Exercise brief: Lines holding the string "reporting" in the listing below are to be copied.

___

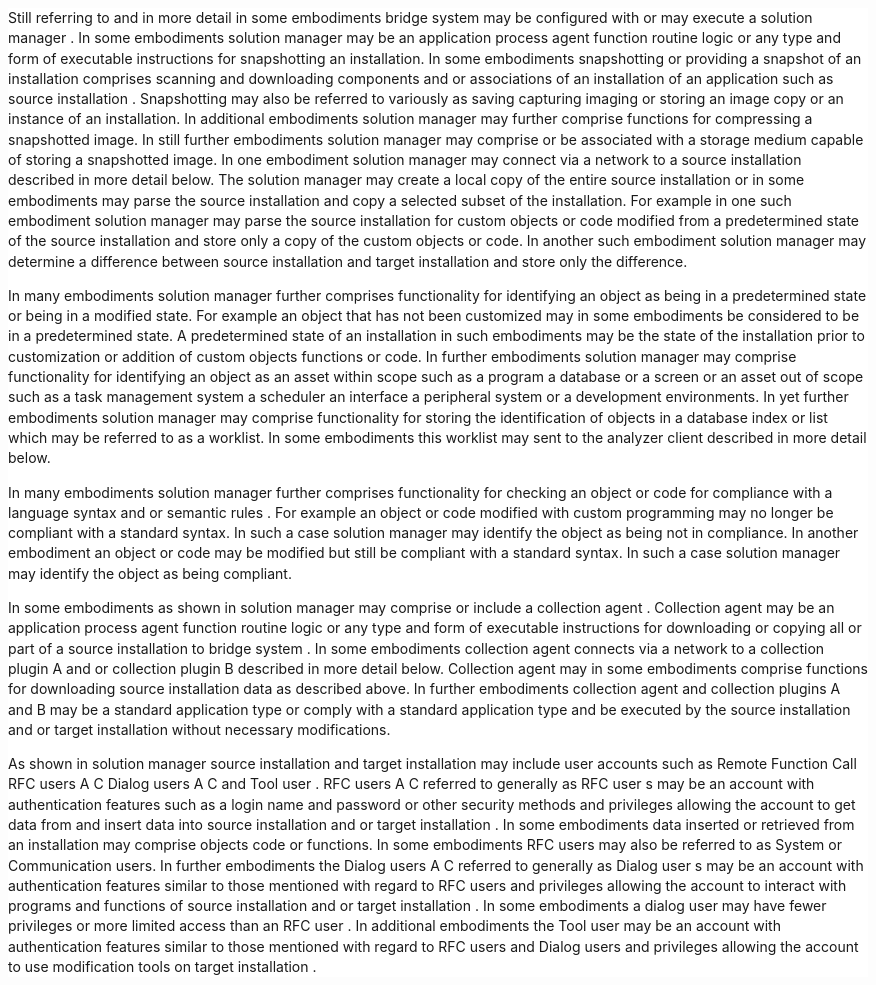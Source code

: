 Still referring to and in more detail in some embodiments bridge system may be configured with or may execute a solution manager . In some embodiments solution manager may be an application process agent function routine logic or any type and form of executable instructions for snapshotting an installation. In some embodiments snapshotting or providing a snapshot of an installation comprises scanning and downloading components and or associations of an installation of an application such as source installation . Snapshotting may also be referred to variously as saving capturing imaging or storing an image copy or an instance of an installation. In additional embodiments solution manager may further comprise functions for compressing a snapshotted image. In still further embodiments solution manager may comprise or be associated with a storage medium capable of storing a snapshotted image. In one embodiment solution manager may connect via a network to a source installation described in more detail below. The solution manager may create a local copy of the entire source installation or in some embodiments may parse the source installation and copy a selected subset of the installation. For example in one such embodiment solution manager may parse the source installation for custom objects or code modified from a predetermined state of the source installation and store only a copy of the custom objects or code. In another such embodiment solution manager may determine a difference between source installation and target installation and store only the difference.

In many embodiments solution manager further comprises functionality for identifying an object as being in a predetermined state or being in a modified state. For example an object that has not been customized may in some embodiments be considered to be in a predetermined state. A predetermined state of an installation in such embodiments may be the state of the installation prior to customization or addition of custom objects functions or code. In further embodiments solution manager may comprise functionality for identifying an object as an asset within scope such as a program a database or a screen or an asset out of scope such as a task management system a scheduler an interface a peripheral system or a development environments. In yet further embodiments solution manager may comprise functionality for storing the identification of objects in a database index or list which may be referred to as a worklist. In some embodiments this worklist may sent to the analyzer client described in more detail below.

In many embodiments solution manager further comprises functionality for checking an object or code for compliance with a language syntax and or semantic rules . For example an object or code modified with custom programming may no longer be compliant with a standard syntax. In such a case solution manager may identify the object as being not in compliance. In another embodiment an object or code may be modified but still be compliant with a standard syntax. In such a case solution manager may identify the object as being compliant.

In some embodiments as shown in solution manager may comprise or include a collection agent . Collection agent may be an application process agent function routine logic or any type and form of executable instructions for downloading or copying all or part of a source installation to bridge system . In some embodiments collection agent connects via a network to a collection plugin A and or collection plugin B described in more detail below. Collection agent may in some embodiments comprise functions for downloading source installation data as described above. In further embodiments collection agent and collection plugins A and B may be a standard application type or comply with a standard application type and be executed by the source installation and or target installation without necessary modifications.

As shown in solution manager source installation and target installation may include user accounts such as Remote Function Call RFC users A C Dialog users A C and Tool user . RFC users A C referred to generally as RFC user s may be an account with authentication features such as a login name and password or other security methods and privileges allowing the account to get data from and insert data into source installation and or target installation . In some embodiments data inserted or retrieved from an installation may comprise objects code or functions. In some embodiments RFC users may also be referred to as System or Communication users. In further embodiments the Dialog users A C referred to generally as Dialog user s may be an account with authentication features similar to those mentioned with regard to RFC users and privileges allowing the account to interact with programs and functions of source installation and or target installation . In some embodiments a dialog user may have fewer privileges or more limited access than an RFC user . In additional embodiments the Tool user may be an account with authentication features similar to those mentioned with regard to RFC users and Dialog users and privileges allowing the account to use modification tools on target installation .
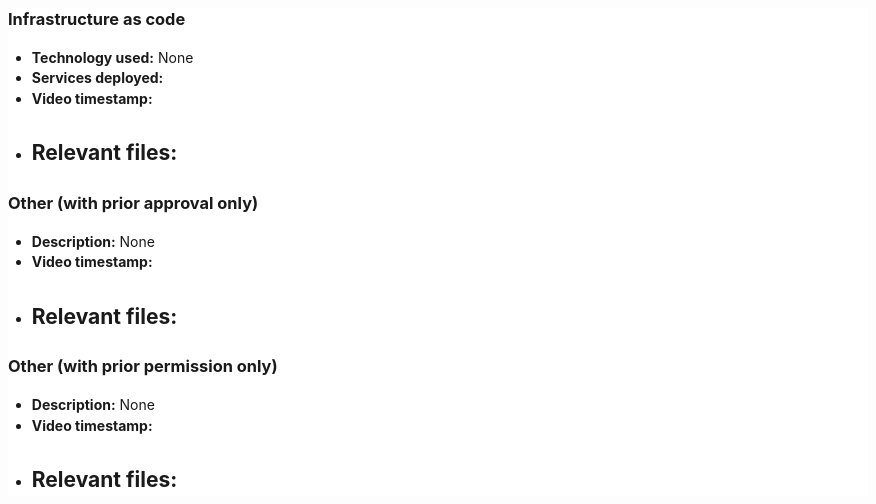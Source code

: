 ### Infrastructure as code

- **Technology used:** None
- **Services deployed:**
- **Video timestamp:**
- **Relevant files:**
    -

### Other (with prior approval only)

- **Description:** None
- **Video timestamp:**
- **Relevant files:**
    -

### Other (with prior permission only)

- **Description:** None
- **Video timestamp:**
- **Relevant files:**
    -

___

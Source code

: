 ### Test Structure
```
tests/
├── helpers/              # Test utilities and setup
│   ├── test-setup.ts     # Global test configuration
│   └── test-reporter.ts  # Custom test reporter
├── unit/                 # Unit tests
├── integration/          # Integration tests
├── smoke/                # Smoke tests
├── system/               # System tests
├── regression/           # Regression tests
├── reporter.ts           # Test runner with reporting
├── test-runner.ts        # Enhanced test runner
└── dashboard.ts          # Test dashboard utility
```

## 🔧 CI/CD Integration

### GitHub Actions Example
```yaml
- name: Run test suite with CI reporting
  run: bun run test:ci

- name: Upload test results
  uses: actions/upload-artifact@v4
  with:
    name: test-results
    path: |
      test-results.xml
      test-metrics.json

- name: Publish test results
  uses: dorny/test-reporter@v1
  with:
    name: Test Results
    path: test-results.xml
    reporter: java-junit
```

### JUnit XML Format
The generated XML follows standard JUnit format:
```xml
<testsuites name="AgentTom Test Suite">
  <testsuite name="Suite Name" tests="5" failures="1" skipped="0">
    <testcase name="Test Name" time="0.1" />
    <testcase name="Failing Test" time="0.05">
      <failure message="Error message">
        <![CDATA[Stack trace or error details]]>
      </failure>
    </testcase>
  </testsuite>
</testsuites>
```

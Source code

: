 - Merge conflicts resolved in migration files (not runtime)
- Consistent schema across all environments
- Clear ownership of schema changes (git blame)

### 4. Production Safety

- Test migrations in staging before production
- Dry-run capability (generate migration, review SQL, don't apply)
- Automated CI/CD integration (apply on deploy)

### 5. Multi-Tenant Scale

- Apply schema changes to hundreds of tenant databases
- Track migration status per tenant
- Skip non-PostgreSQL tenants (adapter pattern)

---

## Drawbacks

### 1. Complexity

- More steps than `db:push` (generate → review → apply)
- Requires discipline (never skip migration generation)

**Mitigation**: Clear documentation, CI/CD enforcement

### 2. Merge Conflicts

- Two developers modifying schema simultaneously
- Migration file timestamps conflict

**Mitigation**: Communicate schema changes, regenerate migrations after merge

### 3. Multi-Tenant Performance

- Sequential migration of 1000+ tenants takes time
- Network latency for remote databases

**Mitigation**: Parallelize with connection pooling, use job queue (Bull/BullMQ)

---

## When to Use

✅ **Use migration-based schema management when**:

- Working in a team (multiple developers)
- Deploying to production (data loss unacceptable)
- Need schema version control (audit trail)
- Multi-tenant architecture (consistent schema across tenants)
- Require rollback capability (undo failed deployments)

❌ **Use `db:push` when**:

___

Exercise output:
├── reporter.ts           # Test runner with reporting
- name: Run test suite with CI reporting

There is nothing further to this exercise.